As you think about the year ahead, your teachers and I encourage you to think about your own growth as we all work together to foster it.
Oftentimes our goals are measurable: cutting time in a run for a new personal best, or getting that practice ACT done before the testing date. Sometimes our goals are monolithic: learning to play the guitar (despite never having picked up an instrument) or searching for the next billion-dollar entrepreneurial idea (even without resources or any clue where to look).
But any meaningful goal, at least at the outset, can be modest, by comparison. All we are striving for, in any and all goals, is to be more – more capable or adept at something not yet mastered, in some fashion more than we were before.
Now before Mr. Lewis and his colleagues tell us they’re right and we’re wrong, that history is the only part of your schedule worthy of your attention, I want to attempt “equal time” for other dimensions of your studies.
This summer I finished a book I very much enjoyed called But What if We’re Wrong? Thinking About the Present As If It Were the Past by Chuck Klosterman. Klosterman is an ambitious and inventive thinker, and he takes on a huge range of topics in exploring his title question: whether, for example, Herman Melville’s Moby-Dick really deserves to be considered great literature; if in the foreseeable future the most influential figure in American music might be Elvis Presley, Bob Dylan, or someone else altogether; or even whether our understanding of something so fundamental and consequential as gravity might be overturned before too long.
In that last example, Klosterman tries mightily to get his bearings in a scientific setting where he freely admits he is outmatched by his interviewees (just as he would be by Mrs. Axelrod and her colleagues). He talks about developments in physics from Aristotle, to Isaac Newton, to scientists of today like Neil de Grasse Tyson and Brian Greene. In studying the history of great minds’ takes on the subject, Klosterman’s questions lead him to Greene’s conclusion: “There is a very, very good chance that our understanding of gravity will not be the same in five-hundred years.”

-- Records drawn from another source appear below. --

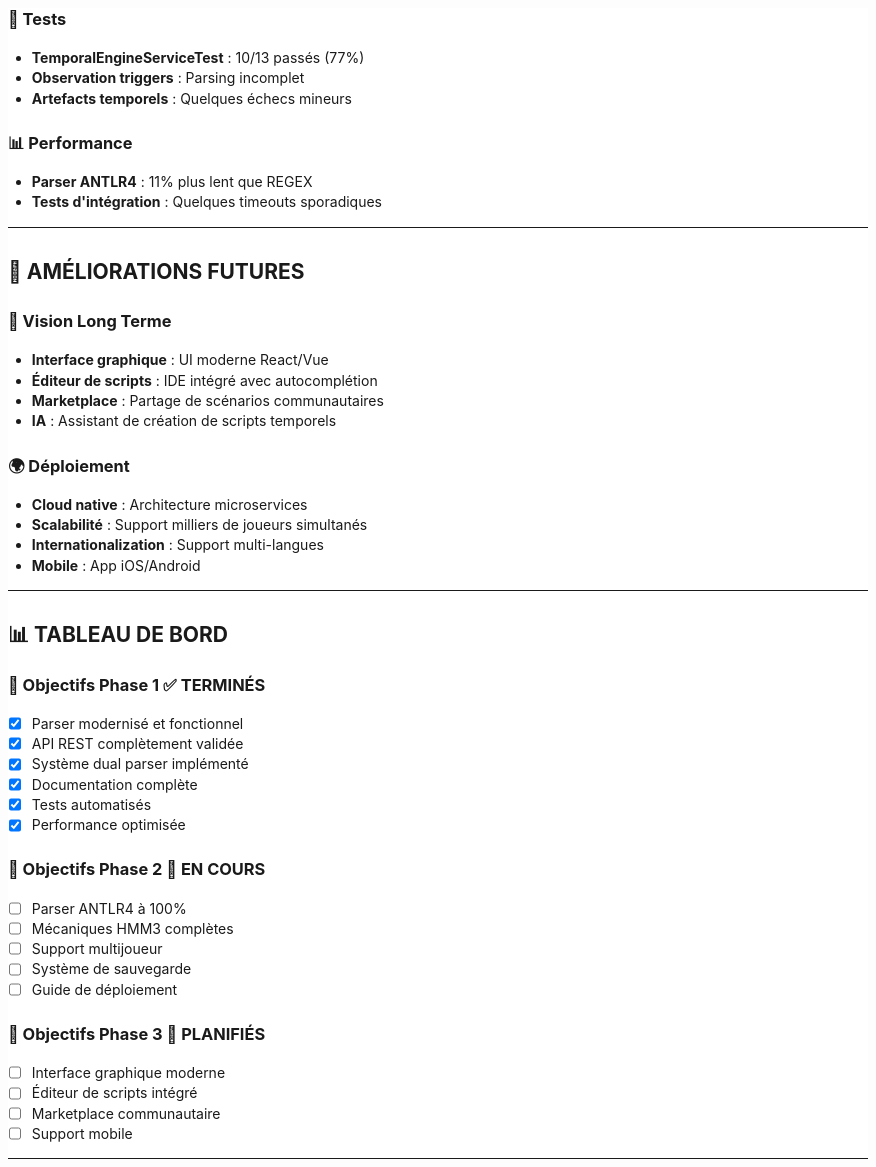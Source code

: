 ### **🔧 Tests**
- **TemporalEngineServiceTest** : 10/13 passés (77%)
- **Observation triggers** : Parsing incomplet
- **Artefacts temporels** : Quelques échecs mineurs

### **📊 Performance**
- **Parser ANTLR4** : 11% plus lent que REGEX
- **Tests d'intégration** : Quelques timeouts sporadiques

---

## 🎨 **AMÉLIORATIONS FUTURES**

### **🔮 Vision Long Terme**
- **Interface graphique** : UI moderne React/Vue
- **Éditeur de scripts** : IDE intégré avec autocomplétion
- **Marketplace** : Partage de scénarios communautaires
- **IA** : Assistant de création de scripts temporels

### **🌍 Déploiement**
- **Cloud native** : Architecture microservices
- **Scalabilité** : Support milliers de joueurs simultanés
- **Internationalization** : Support multi-langues
- **Mobile** : App iOS/Android

---

## 📊 **TABLEAU DE BORD**

### **🎯 Objectifs Phase 1** ✅ **TERMINÉS**
- [x] Parser modernisé et fonctionnel
- [x] API REST complètement validée
- [x] Système dual parser implémenté
- [x] Documentation complète
- [x] Tests automatisés
- [x] Performance optimisée

### **🚀 Objectifs Phase 2** 🔄 **EN COURS**
- [ ] Parser ANTLR4 à 100%
- [ ] Mécaniques HMM3 complètes
- [ ] Support multijoueur
- [ ] Système de sauvegarde
- [ ] Guide de déploiement

### **🌟 Objectifs Phase 3** 📅 **PLANIFIÉS**
- [ ] Interface graphique moderne
- [ ] Éditeur de scripts intégré
- [ ] Marketplace communautaire
- [ ] Support mobile

---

It’s a pretty radical statement of Greene’s, but a reasonable one given the series of questions he poses – and a reminder of just how valuable Klosterman’s open mind was in posing his questions.
Fischer, Mattis, Klosterman, and Greene are models for us. Each in his own way seeks to be more inquisitive, more knowledgeable, and more humble, asking questions of ourselves and others informed but not limited by the experience of those who came before. Their interests are not politics or physics. Their interests are not answers. Their interests are questions.
So as you start your classes today, I encourage you to take them head-on in this same spirit of eager curiosity. Ask good questions. Learn from your teachers’ and your classmates’ questions, just like those whose stories I have shared this morning. Don’t ask questions just to confirm what may or may not be on the test. Ask questions so you might understand all the better. Ask questions so that you and others might ask even better ones in the future. Ask questions today so that you are better tomorrow.